Михалыч тоже был недоволен моим поступком. Он пачками приносил мне прошения об освобождении моего хомяка. Да и сам часто просил за нее. В конце концов я сдался. Женю выпустили, а я в тот же день заперся в кабинете, и когда она пришла за своими вещами, тупо побоялся к ней выходить. Я не знал, как смотреть ей в глаза после того, как наворотил дел. Поэтому послал Моню передать девчонке вещи. Конечно, внешне я никому не показывал, какие чувства испытываю на самом деле. Я был главой и не имел права показывать свою слабость. Для всех я должен был быть непоколебимой скалой, но с каждым днем мне было все труднее изображать из себя Терминатора.
После того, как Женя ушла, я долго наблюдал за ее домиком из окна. Видел, как она вышла и куда-то направилась, и как какой-нибудь сталкер последовал за ней. Она зашла в магазин, а потом заперлась там со Светой и продавщицами. Мне это очень не понравилось, и я хотел пойти и узнать, что там у них происходит, но тут меня поймал Михалыч и, что-то невнятно бормоча, утащил в сторону площади.

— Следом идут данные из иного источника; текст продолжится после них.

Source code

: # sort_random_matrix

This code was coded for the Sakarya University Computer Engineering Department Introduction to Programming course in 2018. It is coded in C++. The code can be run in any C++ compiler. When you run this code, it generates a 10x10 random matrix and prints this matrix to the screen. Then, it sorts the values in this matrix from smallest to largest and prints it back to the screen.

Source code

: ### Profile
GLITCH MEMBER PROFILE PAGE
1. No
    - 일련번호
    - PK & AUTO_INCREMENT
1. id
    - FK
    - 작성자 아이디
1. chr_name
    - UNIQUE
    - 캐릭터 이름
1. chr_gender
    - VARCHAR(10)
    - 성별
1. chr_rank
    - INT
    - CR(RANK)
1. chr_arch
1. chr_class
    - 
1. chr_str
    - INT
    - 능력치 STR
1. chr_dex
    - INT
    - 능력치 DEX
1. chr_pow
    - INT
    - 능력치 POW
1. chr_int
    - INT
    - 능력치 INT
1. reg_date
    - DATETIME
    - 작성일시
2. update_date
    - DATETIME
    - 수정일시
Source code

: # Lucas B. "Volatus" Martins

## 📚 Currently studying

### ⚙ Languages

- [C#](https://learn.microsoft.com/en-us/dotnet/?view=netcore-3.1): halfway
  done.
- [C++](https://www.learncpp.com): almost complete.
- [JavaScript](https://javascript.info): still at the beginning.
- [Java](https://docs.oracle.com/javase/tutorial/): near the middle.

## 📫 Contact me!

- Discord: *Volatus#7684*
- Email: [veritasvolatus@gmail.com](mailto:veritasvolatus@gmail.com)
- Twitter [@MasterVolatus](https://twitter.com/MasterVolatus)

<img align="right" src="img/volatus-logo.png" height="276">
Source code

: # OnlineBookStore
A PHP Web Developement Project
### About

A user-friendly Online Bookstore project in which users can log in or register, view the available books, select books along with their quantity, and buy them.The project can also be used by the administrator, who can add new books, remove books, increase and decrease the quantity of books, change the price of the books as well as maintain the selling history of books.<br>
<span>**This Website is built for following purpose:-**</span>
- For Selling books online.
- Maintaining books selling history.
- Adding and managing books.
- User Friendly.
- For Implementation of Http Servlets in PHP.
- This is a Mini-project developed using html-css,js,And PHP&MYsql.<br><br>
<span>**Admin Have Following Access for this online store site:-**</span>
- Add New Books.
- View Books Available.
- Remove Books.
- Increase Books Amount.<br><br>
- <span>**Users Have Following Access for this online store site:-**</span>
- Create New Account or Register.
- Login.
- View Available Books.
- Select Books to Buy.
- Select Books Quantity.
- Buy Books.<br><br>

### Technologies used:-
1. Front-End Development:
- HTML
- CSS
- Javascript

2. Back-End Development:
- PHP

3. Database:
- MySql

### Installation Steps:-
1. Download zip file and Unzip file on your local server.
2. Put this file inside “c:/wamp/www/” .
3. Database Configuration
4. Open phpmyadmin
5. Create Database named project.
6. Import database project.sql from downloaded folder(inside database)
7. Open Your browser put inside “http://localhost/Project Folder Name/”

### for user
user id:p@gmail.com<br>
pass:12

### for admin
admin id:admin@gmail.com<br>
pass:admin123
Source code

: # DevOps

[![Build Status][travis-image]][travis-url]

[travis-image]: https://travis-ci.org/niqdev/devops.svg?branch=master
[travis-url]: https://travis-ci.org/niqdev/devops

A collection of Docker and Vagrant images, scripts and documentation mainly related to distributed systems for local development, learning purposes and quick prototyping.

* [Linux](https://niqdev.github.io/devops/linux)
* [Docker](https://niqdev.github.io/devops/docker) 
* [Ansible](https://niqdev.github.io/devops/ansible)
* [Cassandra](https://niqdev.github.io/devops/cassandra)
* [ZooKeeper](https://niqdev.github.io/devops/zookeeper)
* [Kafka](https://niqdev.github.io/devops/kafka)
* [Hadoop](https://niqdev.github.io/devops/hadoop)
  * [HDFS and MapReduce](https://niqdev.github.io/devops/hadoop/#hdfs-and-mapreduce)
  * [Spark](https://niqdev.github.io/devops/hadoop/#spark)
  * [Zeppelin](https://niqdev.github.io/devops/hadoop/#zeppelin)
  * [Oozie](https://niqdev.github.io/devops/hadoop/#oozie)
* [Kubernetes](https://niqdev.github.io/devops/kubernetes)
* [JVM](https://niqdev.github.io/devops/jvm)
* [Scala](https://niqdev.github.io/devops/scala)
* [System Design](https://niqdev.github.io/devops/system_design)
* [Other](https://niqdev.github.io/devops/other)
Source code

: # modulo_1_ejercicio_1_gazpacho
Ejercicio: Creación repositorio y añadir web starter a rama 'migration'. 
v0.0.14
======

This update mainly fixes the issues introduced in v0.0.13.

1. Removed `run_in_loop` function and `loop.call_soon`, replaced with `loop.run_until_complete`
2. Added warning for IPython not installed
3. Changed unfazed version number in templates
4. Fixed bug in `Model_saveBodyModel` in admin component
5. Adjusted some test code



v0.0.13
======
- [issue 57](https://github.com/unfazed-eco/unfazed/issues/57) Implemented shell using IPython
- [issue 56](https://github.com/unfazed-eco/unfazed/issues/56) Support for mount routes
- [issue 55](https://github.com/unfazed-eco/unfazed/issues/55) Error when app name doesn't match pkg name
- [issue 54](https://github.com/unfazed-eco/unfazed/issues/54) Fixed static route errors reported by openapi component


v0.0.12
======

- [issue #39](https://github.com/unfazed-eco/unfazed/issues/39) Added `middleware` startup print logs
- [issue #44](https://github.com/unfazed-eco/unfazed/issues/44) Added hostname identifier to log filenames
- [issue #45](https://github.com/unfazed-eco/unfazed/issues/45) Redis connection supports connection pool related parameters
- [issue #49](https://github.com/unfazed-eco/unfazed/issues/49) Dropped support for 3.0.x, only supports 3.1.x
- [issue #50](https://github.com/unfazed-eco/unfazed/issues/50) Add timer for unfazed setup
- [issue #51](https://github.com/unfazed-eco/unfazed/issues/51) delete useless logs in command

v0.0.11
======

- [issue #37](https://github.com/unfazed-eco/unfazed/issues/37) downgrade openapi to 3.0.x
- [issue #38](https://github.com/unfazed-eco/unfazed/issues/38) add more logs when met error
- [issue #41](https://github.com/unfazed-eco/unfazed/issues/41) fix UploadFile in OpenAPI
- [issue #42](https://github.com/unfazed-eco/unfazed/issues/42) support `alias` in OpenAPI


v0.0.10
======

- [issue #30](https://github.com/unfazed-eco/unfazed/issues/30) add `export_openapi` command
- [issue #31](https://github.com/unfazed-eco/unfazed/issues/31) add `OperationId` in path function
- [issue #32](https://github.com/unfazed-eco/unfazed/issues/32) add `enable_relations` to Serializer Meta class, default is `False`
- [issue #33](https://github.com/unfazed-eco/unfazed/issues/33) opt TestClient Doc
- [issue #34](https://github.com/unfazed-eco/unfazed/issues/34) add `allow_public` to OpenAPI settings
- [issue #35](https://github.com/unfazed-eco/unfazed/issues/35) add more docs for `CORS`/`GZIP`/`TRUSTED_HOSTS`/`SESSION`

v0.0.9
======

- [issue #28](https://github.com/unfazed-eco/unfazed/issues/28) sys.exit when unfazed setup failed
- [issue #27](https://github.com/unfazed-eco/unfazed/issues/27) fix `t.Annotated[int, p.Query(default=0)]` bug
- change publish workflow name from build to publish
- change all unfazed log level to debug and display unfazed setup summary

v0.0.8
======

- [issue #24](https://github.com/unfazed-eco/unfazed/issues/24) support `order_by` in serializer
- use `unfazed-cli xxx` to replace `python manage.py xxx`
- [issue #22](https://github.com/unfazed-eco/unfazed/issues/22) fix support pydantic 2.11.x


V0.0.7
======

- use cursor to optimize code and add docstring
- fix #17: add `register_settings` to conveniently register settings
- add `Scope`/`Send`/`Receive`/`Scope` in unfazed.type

Как оказалось, мои барышни опять устроили дебаты, а потом, когда пошел спор о том, кто же из них моя истинная пассия, вцепились друг в друга. Я скрепя сердце пошел разнимать истеричных женщин. Думал, быстренько раскидаю их по углам, а потом займусь Женей, но не тут-то было. Моня и Олеся катались по земле, кусаясь и царапаясь. Было видно, что тут не во мне дело, это что-то личное. Поэтому я не стал влезать в их разборки, а просто плюнул и решил уйти. Эля тут же схватила меня за руку и начала строить глазки, но ее тут же окрикнула Моня, а Олеся, ко всему прочему, запустила в нас булыжником.

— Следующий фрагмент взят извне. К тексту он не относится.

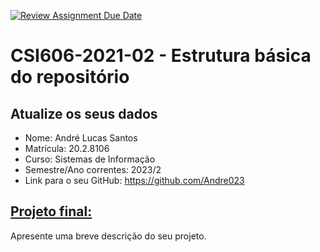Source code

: [![Review Assignment Due Date](https://classroom.github.com/assets/deadline-readme-button-24ddc0f5d75046c5622901739e7c5dd533143b0c8e959d652212380cedb1ea36.svg)](https://classroom.github.com/a/OP3aNSDP)
# **CSI606-2021-02 - Estrutura básica do repositório**

## Atualize os seus dados

- Nome: André Lucas Santos
- Matrícula: 20.2.8106
- Curso: Sistemas de Informação
- Semestre/Ano correntes: 2023/2
- Link para o seu GitHub: https://github.com/Andre023

## [Projeto final:](./Projeto/README.md)

Apresente uma breve descrição do seu projeto.
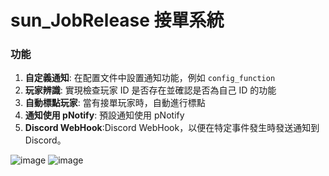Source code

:  

# sun_JobRelease 接單系統

### 功能
1. **自定義通知**: 在配置文件中設置通知功能，例如 `config_function`
2. **玩家辨識**: 實現檢查玩家 ID 是否存在並確認是否為自己 ID 的功能
3. **自動標點玩家**: 當有接單玩家時，自動進行標點
4. **通知使用 pNotify**: 預設通知使用 pNotify 
5. **Discord WebHook**:Discord WebHook，以便在特定事件發生時發送通知到 Discord。

![image](https://github.com/XiaoCheng-4615/sun_JobRelease/assets/72176731/58210137-3541-47e3-b0ad-2b0080f014ae)
![image](https://github.com/XiaoCheng-4615/sun_JobRelease/assets/72176731/c7f07ebe-6417-468e-a6a0-2864547cc537)
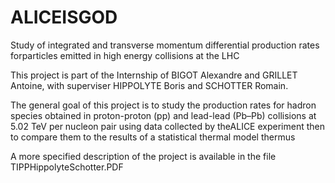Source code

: # ALICEISGOD
Study of integrated and transverse momentum differential production rates forparticles emitted in high energy collisions at the LHC

This project is part of the Internship of BIGOT Alexandre and GRILLET Antoine, with superviser HIPPOLYTE Boris and SCHOTTER Romain.

The general goal of this project is to study the production rates for hadron species obtained in proton-proton (pp) and lead-lead (Pb–Pb) collisions at 5.02 TeV per nucleon pair using data collected by theALICE experiment then to compare them to the results of a statistical thermal model thermus

A more specified description of the project is available in the file TIPPHippolyteSchotter.PDF
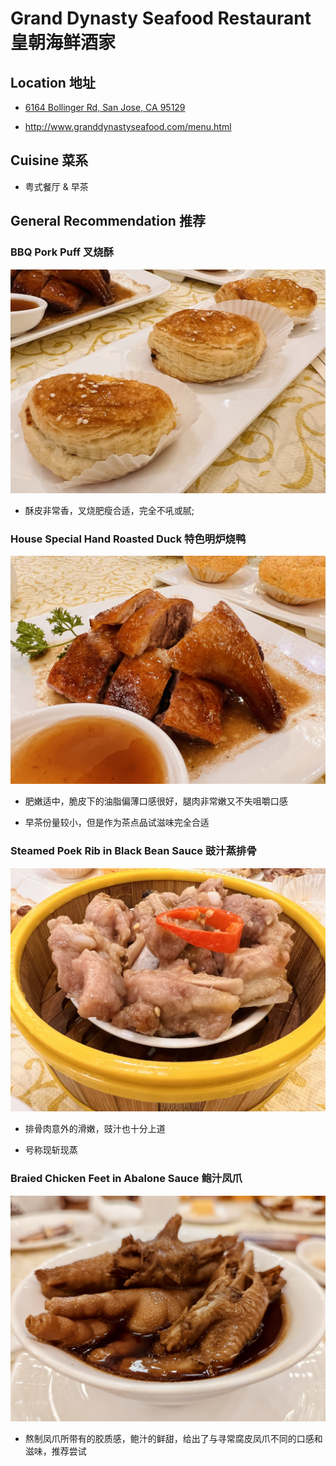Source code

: # Grand Dynasty Seafood Restaurant  皇朝海鲜酒家

## Location 地址

- [6164 Bollinger Rd, San Jose, CA 95129](https://goo.gl/maps/1nHETcSUs3NWx7pD8)

- <http://www.granddynastyseafood.com/menu.html>

## Cuisine 菜系

- 粤式餐厅 & 早茶

## General Recommendation 推荐

### BBQ Pork Puff 叉烧酥

![BBQ Pork Puff](Pix2022Sep24th/bbq_pork_puff.jpeg)

- 酥皮非常香，叉烧肥瘦合适，完全不吼或腻;

### House Special Hand Roasted Duck 特色明炉烧鸭

![House Special Hand Roasted Duck](Pix2022Sep24th/house_special_hand_roasted_duck.jpeg)

- 肥嫩适中，脆皮下的油脂偏薄口感很好，腿肉非常嫩又不失咀嚼口感

- 早茶份量较小，但是作为茶点品试滋味完全合适

### Steamed Poek Rib in Black Bean Sauce 豉汁蒸排骨

![Steamed Poek Rib in Black Bean Sauce](Pix2022Sep24th/steamed_pork_rib_in_black_bean_sauce.jpeg)

- 排骨肉意外的滑嫩，豉汁也十分上道

- 号称现斩现蒸

### Braied Chicken Feet in Abalone Sauce 鲍汁凤爪

![Braied Chicken Feet in Abalone Sauce](Pix2022Sep24th/braised_chicken_feet_in_abalone_sauce.jpeg)

- 熬制凤爪所带有的胶质感，鲍汁的鲜甜，给出了与寻常腐皮凤爪不同的口感和滋味，推荐尝试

Я еле успел закрыть женщину своим телом, при этом больно получив камнем по ребрам. Боясь окончательно съехать с катушек, я наорал на женщин и ушел, а они еще потом какое-то время продолжали драться, вырывая друг у друга волосы и крича, как мартовские кошки.

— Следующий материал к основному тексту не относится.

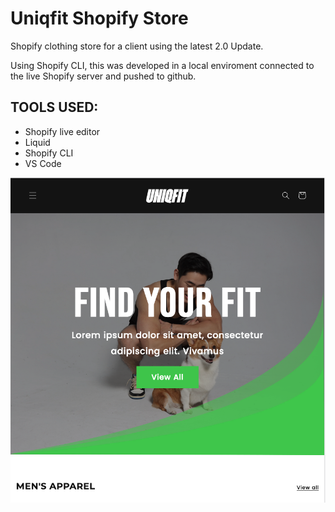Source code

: # Uniqfit Shopify Store

Shopify clothing store for a client using the latest 2.0 Update.

Using Shopify CLI, this was developed in a local enviroment connected to the live Shopify server and pushed to github. 

## TOOLS USED:
* Shopify live editor
* Liquid 
* Shopify CLI
* VS Code

![UniqFit](assets/uniq-fit-readme.png)

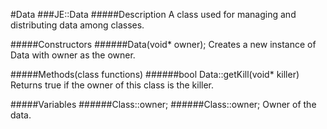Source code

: #Data
###JE::Data
#####Description
A class used for managing and distributing data among classes.

#####Constructors
######Data(void* owner);
Creates a new instance of Data with owner as the owner.

#####Methods(class functions)
######bool Data::getKill(void* killer)
Returns true if the owner of this class is the killer.

#####Variables
######Class::owner;
######Class::owner;
Owner of the data.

После этого случая на площади я твердо решил разогнать всех активистов по коровникам и установить в гарнизоне тотальную диктатуру. А то мне их скандалы и крики осточертели. Своими действиями дамочки смущали народ, отвлекали его от работы, да и сами активистки ничего полезного не делали. Только глотки драли и козни строили.
Тяжело дыша, я шел по улице. Ребра болели страшно, поэтому я сначала заглянул к Якову Давидовичу, а потом все-таки решил отправиться к себе и заняться делами. Вечер подкрался незаметно, а мой хомяк все еще не вернулся. Я честно пытался не волноваться, уговаривая себя тем, что Женя - большая девочка, но так и не смог усидеть на месте. Я пошел к магазину, но не пройдя и половины пути, наткнулся на это вусмерть пьяное чудо.
Оно обнимало березу и что-то мурлыкало себе под нос. Сначала это показалось мне забавным, но потом, увидев, как Женя сползает на землю, я реально струхнул. Мне было неизвестно, какой сивухи она напилась, но я достаточно прожил на этом свете и видел, как люди травились паленым алкоголем, слепли, а некоторые даже умирали. Поэтому, схватив бесчувственное тело, я потащил его в домик.
По дороге мне попалась Надя, которую я тут же послал за Яковом Давидовичем, а сам понес свою добычу дальше. Всю ночь я сидел с этой маленькой засранкой, гадая, как ее лучше наказать за очередной косяк, но ничего толком не придумал. Поэтому утром, когда Жене стало лучше, попросил Надю молчать о моем визите, а сам пошел отсыпаться к себе в кабинет.